Tuesday, February 19, 2008

Egyptians: continuity and permanence (security)

The Egyptians lived by the Nile. A river that always with it's flooding caused rebirth and new life this was a continuing process and the only thing permanent about it was that it always flooded and it always caused things to be new. It makes sense then that the Egyptians would be obsessed with permanence making something that would always be there when everything else along the shore always changed. Humans need a sense of security even if they find it in the continuing existence of a monolithic pyramid. The desert sand also always changed with all of it's storms. So, once again making something that would stand up to the desert wind and the test of time may be desirable for the Egyptians. And the pyramid was the perfect shape to stand up to anything.
The film we watched told a story of a fictional character who made his life to understand the building of the great pyramid in Giza. And when he finally did he realized that what he spent his life doing had made him indestructible along with the king. That his work had made him a permanent fixture like the king. That now he too would enjoy the fruits of the life here after with his king. It may very well be the case that the king's workers felt they too had eternal life because of their work on the pyramid. This sense of belonging and eternity likely also came from a desire for permanence, continuity, and security. Secure in the belief their work had not been for nothing. That it would always stand as a testament to their labor. No matter how many times the desert changed it's surface or the Nile it's width.
Basically, what I hope to make clear is that society needs security. A sense of continuity and permanence to establish itself. And that symbolically and literally the work of the great pyramids did that. If people spend too much time worrying about death and where their next meal is coming from organized community will not have a chance to take place. The building of the great pyramid represented the promise of the afterlife. Relieving people of the fear of death. Representing also the fruits of a great society that had great abundance. Whose people did not miss a meal. Who did not worry about food or shelter. Who always had what they needed.
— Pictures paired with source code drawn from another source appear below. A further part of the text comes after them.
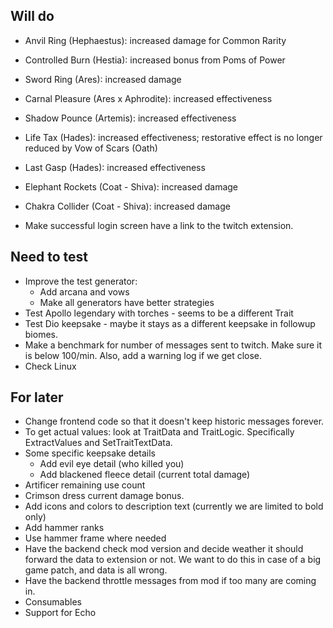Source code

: ## Will do

- Anvil Ring (Hephaestus): increased damage for Common Rarity
- Controlled Burn (Hestia): increased bonus from Poms of Power
- Sword Ring (Ares): increased damage
- Carnal Pleasure (Ares x Aphrodite): increased effectiveness
- Shadow Pounce (Artemis): increased effectiveness
- Life Tax (Hades): increased effectiveness; restorative effect is no longer reduced by Vow of Scars (Oath)
- Last Gasp (Hades): increased effectiveness
- Elephant Rockets (Coat - Shiva): increased damage
- Chakra Collider (Coat - Shiva): increased damage

- Make successful login screen have a link to the twitch extension.

## Need to test

- Improve the test generator:
  - Add arcana and vows
  - Make all generators have better strategies
- Test Apollo legendary with torches - seems to be a different Trait
- Test Dio keepsake - maybe it stays as a different keepsake in followup biomes.
- Make a benchmark for number of messages sent to twitch. Make sure it is below 100/min. Also, add a warning log if we get close.
- Check Linux

## For later

- Change frontend code so that it doesn't keep historic messages forever.
- To get actual values: look at TraitData and TraitLogic. Specifically ExtractValues and SetTraitTextData.
- Some specific keepsake details
  - Add evil eye detail (who killed you)
  - Add blackened fleece detail (current total damage)
- Artificer remaining use count
- Crimson dress current damage bonus.
- Add icons and colors to description text (currently we are limited to bold only)
- Add hammer ranks
- Use hammer frame where needed
- Have the backend check mod version and decide weather it should forward the data to extension or not. We want to do this in case of a big game patch, and data is all wrong.
- Have the backend throttle messages from mod if too many are coming in.
- Consumables
- Support for Echo
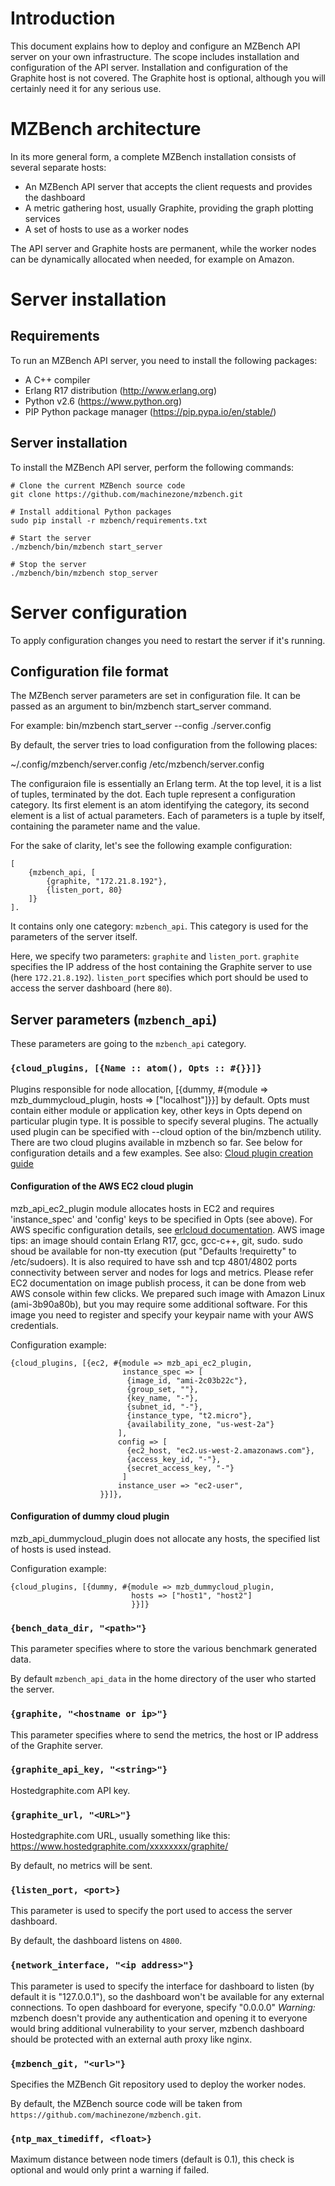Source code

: # Introduction

This document explains how to deploy and configure an MZBench API server on your own infrastructure.
The scope includes installation and configuration of the API server. Installation
and configuration of the Graphite host is not covered. The Graphite host is
 optional, although you will certainly need it for any serious use.


# MZBench architecture

In its more general form, a complete MZBench installation consists of several separate hosts:

   * An MZBench API server that accepts the client requests and provides the dashboard
   * A metric gathering host, usually Graphite, providing the graph plotting services
   * A set of hosts to use as a worker nodes

The API server and Graphite hosts are permanent, while the worker nodes can be dynamically
allocated when needed, for example on Amazon.


# Server installation

## Requirements

To run an MZBench API server, you need to install the following packages:

   * A C++ compiler
   * Erlang R17 distribution (http://www.erlang.org)
   * Python v2.6 (https://www.python.org)
   * PIP Python package manager (https://pip.pypa.io/en/stable/)

## Server installation

To install the MZBench API server, perform the following commands:

    # Clone the current MZBench source code
    git clone https://github.com/machinezone/mzbench.git

    # Install additional Python packages
    sudo pip install -r mzbench/requirements.txt

    # Start the server
    ./mzbench/bin/mzbench start_server

    # Stop the server
    ./mzbench/bin/mzbench stop_server

# Server configuration

To apply configuration changes you need to restart the server if it's running.

## Configuration file format

The MZBench server parameters are set in configuration file.
It can be passed as an argument to bin/mzbench start_server command.

For example: bin/mzbench start_server --config ./server.config

By default, the server tries to load configuration from the following places:

~/.config/mzbench/server.config
/etc/mzbench/server.config

The configuraion file is essentially an Erlang term. At the top level, it is a list of tuples, terminated by the dot.
 Each tuple represent a configuration category. Its first element is an atom identifying the
 category, its second element is a list of actual parameters. Each of parameters is a tuple
  by itself, containing the parameter name and the value.

For the sake of clarity, let's see the following example configuration:

    [
        {mzbench_api, [
            {graphite, "172.21.8.192"},
            {listen_port, 80}
        ]}
    ].

It contains only one category: `mzbench_api`. This category is used for the parameters of the server itself.

Here, we specify two parameters: `graphite` and `listen_port`. `graphite` specifies the IP
 address of the host containing the Graphite server to use (here `172.21.8.192`). `listen_port`
 specifies which port should be used to access the server dashboard (here `80`).

## Server parameters (`mzbench_api`)

These parameters are going to the `mzbench_api` category.

### `{cloud_plugins, [{Name :: atom(), Opts :: #{}}]}`

Plugins responsible for node allocation, [{dummy, #{module => mzb_dummycloud_plugin, hosts => ["localhost"]}}] by default.
Opts must contain either module or application key, other keys in Opts depend on particular plugin type.
It is possible to specify several plugins. The actually used plugin can be specified with --cloud option of the bin/mzbench utility.
There are two cloud plugins available in mzbench so far. See below for configuration details and a few examples.
See also: [Cloud plugin creation guide](doc/cloud_plugin.md)

#### Configuration of the AWS EC2 cloud plugin

mzb_api_ec2_plugin module allocates hosts in EC2 and requires 'instance_spec' and 'config' keys to be specified in Opts (see above).
For AWS specific configuration details, see [erlcloud documentation](https://github.com/gleber/erlcloud).
AWS image tips: an image should contain Erlang R17, gcc, gcc-c++, git, sudo.
sudo shoud be available for non-tty execution (put "Defaults !requiretty" to /etc/sudoers).
It is also required to have ssh and tcp 4801/4802 ports connectivity between server and nodes for
logs and metrics. Please refer EC2 documentation on image publish process, it can be done from
web AWS console within few clicks. We prepared such image with Amazon Linux (ami-3b90a80b), but you
may require some additional software. For this image you need to register and specify your keypair name
with your AWS credentials.

Configuration example:

    {cloud_plugins, [{ec2, #{module => mzb_api_ec2_plugin,
                             instance_spec => [
                              {image_id, "ami-2c03b22c"},
                              {group_set, ""},
                              {key_name, "-"},
                              {subnet_id, "-"},
                              {instance_type, "t2.micro"},
                              {availability_zone, "us-west-2a"}
                            ],
                            config => [
                              {ec2_host, "ec2.us-west-2.amazonaws.com"},
                              {access_key_id, "-"},
                              {secret_access_key, "-"}
                             ]
                            instance_user => "ec2-user",
                        }}]},

#### Configuration of dummy cloud plugin

mzb_api_dummycloud_plugin does not allocate any hosts, the specified list of hosts is used instead.

Configuration example:

    {cloud_plugins, [{dummy, #{module => mzb_dummycloud_plugin,
                               hosts => ["host1", "host2"]
                               }}]}

### `{bench_data_dir, "<path>"}`

This parameter specifies where to store the various benchmark generated data.

By default `mzbench_api_data` in the home directory of the user who started the server.

### `{graphite, "<hostname or ip>"}`

This parameter specifies where to send the metrics, the host or IP address of the Graphite server.

### `{graphite_api_key, "<string>"}`

Hostedgraphite.com API key.

### `{graphite_url, "<URL>"}`

Hostedgraphite.com URL, usually something like this: https://www.hostedgraphite.com/xxxxxxxx/graphite/

By default, no metrics will be sent.

### `{listen_port, <port>}`

This parameter is used to specify the port used to access the server dashboard.

By default, the dashboard listens on `4800`.

### `{network_interface, "<ip address>"}`

This parameter is used to specify the interface for dashboard to listen (by default it is "127.0.0.1"),
so the dashboard won't be available for any external connections. To open dashboard
 for everyone, specify "0.0.0.0"
 _Warning:_ mzbench doesn't provide any authentication and opening it
to everyone would bring additional vulnerability to your server, mzbench dashboard should be protected with an external auth proxy like nginx.

### `{mzbench_git, "<url>"}`

Specifies the MZBench Git repository used to deploy the worker nodes.

By default, the MZBench source code will be taken from `https://github.com/machinezone/mzbench.git`.

### `{ntp_max_timediff, <float>}`

Maximum distance between node timers (default is 0.1), this check is optional and would only print a warning if failed.
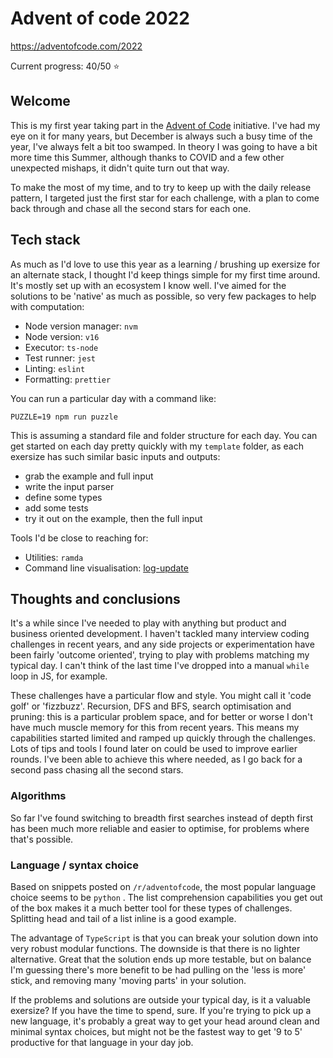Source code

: # Advent of code 2022

https://adventofcode.com/2022

Current progress: 40/50 ⭐️

## Welcome

This is my first year taking part in the [Advent of Code](https://adventofcode.com/) initiative. I've had my eye on it for many years, but December is always such a busy time of the year, I've always felt a bit too swamped. In theory I was going to have a bit more time this Summer, although thanks to COVID and a few other unexpected mishaps, it didn't quite turn out that way.

To make the most of my time, and to try to keep up with the daily release pattern, I targeted just the first star for each challenge, with a plan to come back through and chase all the second stars for each one.

## Tech stack

As much as I'd love to use this year as a learning / brushing up exersize for an alternate stack, I thought I'd keep things simple for my first time around. It's mostly set up with an ecosystem I know well. I've aimed for the solutions to be 'native' as much as possible, so very few packages to help with computation:

- Node version manager: `nvm`
- Node version: `v16`
- Executor: `ts-node`
- Test runner: `jest`
- Linting: `eslint`
- Formatting: `prettier`

You can run a particular day with a command like:

`PUZZLE=19 npm run puzzle`

This is assuming a standard file and folder structure for each day. You can get started on each day pretty quickly with my `template` folder, as each exersize has such similar basic inputs and outputs:

- grab the example and full input
- write the input parser
- define some types
- add some tests
- try it out on the example, then the full input

Tools I'd be close to reaching for:

- Utilities: `ramda`
- Command line visualisation: [log-update](https://www.npmjs.com/package/log-update)

## Thoughts and conclusions

It's a while since I've needed to play with anything but product and business oriented development. I haven't tackled many interview coding challenges in recent years, and any side projects or experimentation have been fairly 'outcome oriented', trying to play with problems matching my typical day. I can't think of the last time I've dropped into a manual `while` loop in JS, for example.

These challenges have a particular flow and style. You might call it 'code golf' or 'fizzbuzz'. Recursion, DFS and BFS, search optimisation and pruning: this is a particular problem space, and for better or worse I don't have much muscle memory for this from recent years. This means my capabilities started limited and ramped up quickly through the challenges. Lots of tips and tools I found later on could be used to improve earlier rounds. I've been able to achieve this where needed, as I go back for a second pass chasing all the second stars.

### Algorithms

So far I've found switching to breadth first searches instead of depth first has been much more reliable and easier to optimise, for problems where that's possible.

### Language / syntax choice

Based on snippets posted on `/r/adventofcode`, the most popular language choice seems to be `python` . The list comprehension capabilities you get out of the box makes it a much better tool for these types of challenges. Splitting head and tail of a list inline is a good example.

The advantage of `TypeScript` is that you can break your solution down into very robust modular functions. The downside is that there is no lighter alternative. Great that the solution ends up more testable, but on balance I'm guessing there's more benefit to be had pulling on the 'less is more' stick, and removing many 'moving parts' in your solution.

If the problems and solutions are outside your typical day, is it a valuable exersize? If you have the time to spend, sure. If you're trying to pick up a new language, it's probably a great way to get your head around clean and minimal syntax choices, but might not be the fastest way to get '9 to 5' productive for that language in your day job.
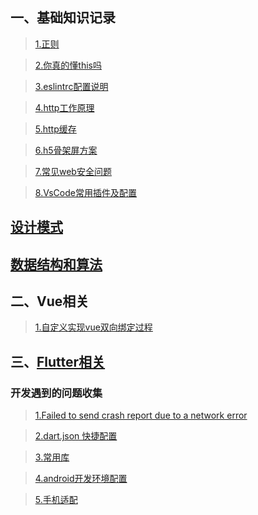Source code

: ## 一、基础知识记录
>[1.正则](https://github.com/jiangdexiao/blog/issues/1)

>[2.你真的懂this吗](https://www.jianshu.com/p/cdbc292b1e49)

>[3.eslintrc配置说明](https://github.com/jiangdexiao/blog/issues/2)

>[4.http工作原理](https://github.com/jiangdexiao/blog/issues/3)

>[5.http缓存](https://github.com/jiangdexiao/blog/issues/4)

>[6.h5骨架屏方案](https://xiaoiver.github.io/coding/2017/07/30/%E4%B8%BAvue%E9%A1%B9%E7%9B%AE%E6%B7%BB%E5%8A%A0%E9%AA%A8%E6%9E%B6%E5%B1%8F.html)

>[7.常见web安全问题](https://github.com/jiangdexiao/blog/issues/10)

>[8.VsCode常用插件及配置](https://github.com/jiangdexiao/blog/issues/11)

## [设计模式](https://github.com/jiangdexiao/blog/tree/master/design-mode)  
## [数据结构和算法](https://github.com/jiangdexiao/blog/tree/master/structure)  
## 二、Vue相关
> [1.自定义实现vue双向绑定过程](https://github.com/jiangdexiao/blog/tree/master/vue/myVue)  

## 三、[Flutter相关](https://www.cnblogs.com/yangyxd/p/9232308.html)
### 开发遇到的问题收集
> [1.Failed to send crash report due to a network error](https://github.com/jiangdexiao/blog/issues/5)

> [2.dart.json 快捷配置](https://github.com/jiangdexiao/blog/issues/6)

> [3.常用库](https://github.com/jiangdexiao/blog/issues/7)

> [4.android开发环境配置](https://github.com/jiangdexiao/blog/issues/8)

> [5.手机适配](https://github.com/jiangdexiao/blog/issues/9)
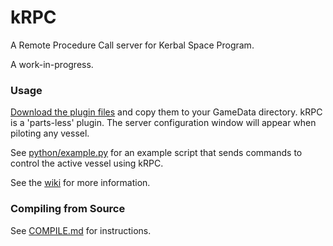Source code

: kRPC
====

A Remote Procedure Call server for Kerbal Space Program.

A work-in-progress.

### Usage

[Download the plugin files](http://github.com/djungelorm/krpc/releases) and copy them to your GameData directory. kRPC is a 'parts-less' plugin. The server configuration window will appear when piloting any vessel.

See [python/example.py](python/example.py) for an example script that sends commands to control the active vessel using kRPC.

See the [wiki](https://github.com/djungelorm/krpc/wiki) for more information.

### Compiling from Source

See [COMPILE.md](COMPILE.md) for instructions.
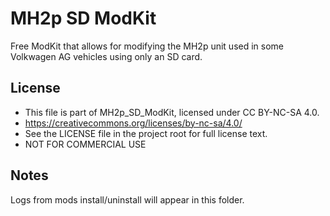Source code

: # MH2p SD ModKit
Free ModKit that allows for modifying the MH2p unit used in some Volkwagen AG vehicles using only an SD card.
## License
 - This file is part of MH2p_SD_ModKit, licensed under CC BY-NC-SA 4.0.
 - https://creativecommons.org/licenses/by-nc-sa/4.0/
 - See the LICENSE file in the project root for full license text.
 - NOT FOR COMMERCIAL USE
## Notes
Logs from mods install/uninstall will appear in this folder.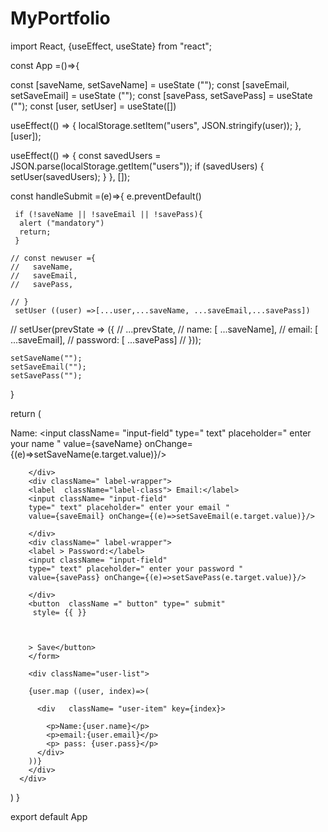 # MyPortfolio



import React, {useEffect, useState} from "react";



const App =()=>{

  const [saveName, setSaveName] = useState ("");
  const [saveEmail, setSaveEmail] = useState ("");
  const [savePass, setSavePass] = useState ("");
  const [user, setUser] = useState([])
  



  useEffect(() => {
    localStorage.setItem("users", JSON.stringify(user));
  }, [user]);

  useEffect(() => {
    const savedUsers = JSON.parse(localStorage.getItem("users"));
    if (savedUsers) {
      setUser(savedUsers);
    }
  }, []);
  

  const handleSubmit =(e)=>{
    e.preventDefault()

     if (!saveName || !saveEmail || !savePass){
      alert ("mandatory")
      return;
     }

    // const newuser ={
    //   saveName,
    //   saveEmail,
    //   savePass,

    // }
     setUser ((user) =>[...user,...saveName, ...saveEmail,...savePass])
  //   setUser(prevState => ({
  //     ...prevState,
  //     name: [ ...saveName],
  //     email: [ ...saveEmail],
  //     password: [ ...savePass]
  //  }));
   

   

  
    setSaveName("");
    setSaveEmail("");
    setSavePass("");

  }
   

  return (
      <div>
        <form onSubmit={handleSubmit} className="form-container">
          <div className=" label-wrapper">
          <label > Name:</label>
        <input className= "input-field" type=" text" 
        placeholder=" enter your name " value={saveName} 
        onChange={(e)=>setSaveName(e.target.value)}/> 
        
       
        </div>
        <div className=" label-wrapper">
        <label  className="label-class"> Email:</label>
        <input className= "input-field" 
        type=" text" placeholder=" enter your email " 
        value={saveEmail} onChange={(e)=>setSaveEmail(e.target.value)}/> 
      
        </div>
        <div className=" label-wrapper">
        <label > Password:</label>
        <input className= "input-field" 
        type=" text" placeholder=" enter your password " 
        value={savePass} onChange={(e)=>setSavePass(e.target.value)}/> 
      
        </div>
        <button  className =" button" type=" submit"
         style= {{ }}
        
        
        
        > Save</button>
        </form>

        <div className="user-list">

        {user.map ((user, index)=>(

          <div   className= "user-item" key={index}>
            
            <p>Name:{user.name}</p>
            <p>email:{user.email}</p>
            <p> pass: {user.pass}</p>
          </div>
        ))}
        </div>
      </div>

  
  )
}

export default App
And it was delivered to them by the community that had made itself apart of building the pyramid.
So, I'm suggesting the great pyramid was a manifestation of what the Egyptians had made for themselves. A society that always had food provided to them by the rich soil on the shore of the always flooding Nile. A society that wanted for nothing even though desert surrounded them.
A people that embodied themselves in the icon of their king and his tomb. But it was more then a tomb. It was the mark of a society that overcame it's ever changing world and found permanence. Just like the unmoving polar stars they obsessed over in the sky.